ON THE THIRD DAY I rose from my bed before dawn, without making a sound. I could hear Penelope breathing deeply in the darkness. Surely my goddess had showered sleep over her eyes. I descended the stairs, dressed, took my bow and slung it over my shoulder, hung the quiver from my belt, went under the portico and took the oar down from the wall. I was walking towards the door when I found Euriclea standing in front of me. She didn’t touch me, but looked at me with eyes full of tears, whispering: ‘Child, my child . . .’
I gazed back at her with tear-fogged eyes as well, and I nodded my head as I went out. All those memories, voices, dreams that I was leaving behind as I left her. ‘Mai,’ I said in my heart, ‘will I see you again?’
I walked past Argus’ grave and I imagined that he could see me from the other world. I brushed the mound with my hand as if I were petting him. I was leaving him behind, as I had Euriclea, the servants and the handmaids, Penelope. Had she really been sleeping? Or was she already crying in our empty bed? Telemachus must still be sleeping: the young sleep so soundly.
I started down the path that led to the secret port, where the day before I had left a boat that would take me to the mainland. My path took me close to Eumeus’ farm. I could see that he’d made many improvements, repairs, had planted a great number of trees. He was the owner of the property now, and you could see that. His dogs didn’t bark; they knew me. A strange feeling gripped me. Tears poured from my eyes, but I was seized by intense excitement. The very sound of my footsteps, the thought of another adventure that would take me to the ends of the earth, gave me a small secret thrill that I could not even confess to myself, as shame welled up in equal measure.
Day was breaking and a grey light began to replace the darkness
. Dogs barked from the farmhouses, birds practised a few notes as they readied to raise their song to the sun. I walked towards crow’s rock and began to descend the steep trail that led down to the secret port. I used the oar to steady myself so I wouldn’t fall.
All at once I heard a rustling of bushes alongside the path. An animal?
I pushed on, and continued to hear the same noise, as if someone were following me in the thick foliage. But where from? Uphill or down? Could it be Telemachus after all, coming up from the port? I could half see a ship at anchor.
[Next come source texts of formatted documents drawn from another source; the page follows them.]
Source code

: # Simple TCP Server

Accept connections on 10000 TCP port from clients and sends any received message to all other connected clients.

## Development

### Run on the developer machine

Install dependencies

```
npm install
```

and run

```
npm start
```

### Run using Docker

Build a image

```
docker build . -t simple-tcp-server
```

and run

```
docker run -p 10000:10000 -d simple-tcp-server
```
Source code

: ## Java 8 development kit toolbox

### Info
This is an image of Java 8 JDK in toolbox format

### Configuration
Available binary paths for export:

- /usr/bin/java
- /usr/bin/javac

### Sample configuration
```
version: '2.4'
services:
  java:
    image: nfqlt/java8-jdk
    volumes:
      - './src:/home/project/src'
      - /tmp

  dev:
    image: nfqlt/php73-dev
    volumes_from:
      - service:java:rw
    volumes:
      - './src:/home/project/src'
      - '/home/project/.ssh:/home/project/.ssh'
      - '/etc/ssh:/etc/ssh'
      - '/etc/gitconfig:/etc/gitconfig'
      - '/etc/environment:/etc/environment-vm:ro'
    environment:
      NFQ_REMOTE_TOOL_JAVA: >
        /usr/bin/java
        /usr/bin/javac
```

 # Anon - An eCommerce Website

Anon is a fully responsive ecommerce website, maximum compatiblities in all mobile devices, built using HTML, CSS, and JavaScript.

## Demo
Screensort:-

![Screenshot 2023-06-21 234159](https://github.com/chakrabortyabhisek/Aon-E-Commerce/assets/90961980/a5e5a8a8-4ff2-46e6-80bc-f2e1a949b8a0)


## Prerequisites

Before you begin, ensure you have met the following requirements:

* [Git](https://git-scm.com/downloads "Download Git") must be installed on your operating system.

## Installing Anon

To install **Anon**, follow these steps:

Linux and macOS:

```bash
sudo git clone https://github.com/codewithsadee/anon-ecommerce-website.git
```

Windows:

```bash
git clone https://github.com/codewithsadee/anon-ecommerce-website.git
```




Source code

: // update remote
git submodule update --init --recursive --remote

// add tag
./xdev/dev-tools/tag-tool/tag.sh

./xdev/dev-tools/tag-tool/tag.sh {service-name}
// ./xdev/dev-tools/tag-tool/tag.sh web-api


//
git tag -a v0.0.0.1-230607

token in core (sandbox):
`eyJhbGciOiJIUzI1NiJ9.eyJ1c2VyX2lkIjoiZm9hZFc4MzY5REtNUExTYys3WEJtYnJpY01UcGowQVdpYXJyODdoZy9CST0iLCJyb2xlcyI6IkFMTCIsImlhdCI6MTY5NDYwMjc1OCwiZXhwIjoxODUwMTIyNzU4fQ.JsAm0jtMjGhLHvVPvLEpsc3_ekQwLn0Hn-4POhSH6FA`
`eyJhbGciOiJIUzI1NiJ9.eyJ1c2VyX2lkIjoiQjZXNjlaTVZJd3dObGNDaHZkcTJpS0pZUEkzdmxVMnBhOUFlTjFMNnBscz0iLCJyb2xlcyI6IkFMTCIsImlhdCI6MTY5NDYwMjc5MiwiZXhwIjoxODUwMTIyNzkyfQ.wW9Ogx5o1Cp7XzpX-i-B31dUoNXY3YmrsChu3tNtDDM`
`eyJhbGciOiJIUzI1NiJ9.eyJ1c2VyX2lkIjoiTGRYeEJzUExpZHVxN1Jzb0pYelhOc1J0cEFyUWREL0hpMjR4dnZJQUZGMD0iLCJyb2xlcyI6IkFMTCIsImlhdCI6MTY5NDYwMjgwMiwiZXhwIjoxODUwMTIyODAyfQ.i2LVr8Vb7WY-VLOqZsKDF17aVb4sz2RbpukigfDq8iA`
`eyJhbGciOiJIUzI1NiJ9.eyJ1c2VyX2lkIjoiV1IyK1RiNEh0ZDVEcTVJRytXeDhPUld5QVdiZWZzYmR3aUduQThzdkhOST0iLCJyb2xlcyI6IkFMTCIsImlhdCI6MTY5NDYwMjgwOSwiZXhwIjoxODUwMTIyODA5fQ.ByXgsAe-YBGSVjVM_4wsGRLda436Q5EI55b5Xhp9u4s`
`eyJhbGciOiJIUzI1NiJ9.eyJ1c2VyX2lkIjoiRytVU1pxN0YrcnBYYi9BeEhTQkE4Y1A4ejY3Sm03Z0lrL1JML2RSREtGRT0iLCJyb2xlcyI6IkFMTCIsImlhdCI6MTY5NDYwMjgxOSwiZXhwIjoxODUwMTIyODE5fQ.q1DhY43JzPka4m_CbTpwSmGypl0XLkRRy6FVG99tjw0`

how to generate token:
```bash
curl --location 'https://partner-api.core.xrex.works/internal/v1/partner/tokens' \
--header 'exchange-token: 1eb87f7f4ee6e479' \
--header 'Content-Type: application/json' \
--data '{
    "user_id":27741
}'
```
‘Telemachus? Is that you?’
No answer but the sound of branches cracking. All of a sudden, a youth jumped out of the vegetation, wielding something in his hand. A club . . . It wasn’t Telemachus, I’d already seen those cold eyes: Euthymides, Antinous’ younger brother! He struck me with the club he held and then ran off. I fell to the ground and started to roll downhill, dragging a landslide of stones and pebbles with me. Darkness fell over me. How much time passed? How many days, how many nights? Was I alive? Was I dead?
I heard Telemachus’ voice calling me again and again and then a long despairing wail.
I felt at a certain moment that someone was raising up my shoulders and easing me onto a wooden plank. Was I going to my pyre? I tried to call out, to call for help, but I was shouting with no sound.
No. I heard the lapping of waves against the side of a ship, I was lying on the foredeck . . . but why couldn’t I move? Why could I hear such weeping all around me? I invoked my goddess from the depths of my abyss: ‘Open my eyes, daughter of Zeus, virgin Tritogeneia, let me see!’ Indifferent silence was the response.
Finally the ship hit something: the shore? Which shore? I was lifted again and carried up what seemed to be a steep path. I could feel the rays of the afternoon sun on my skin and smell the scents of pine, juniper and, later, of fir. It reminded me of something, that scent. I was familiar with it. From when? My first time on the mainland.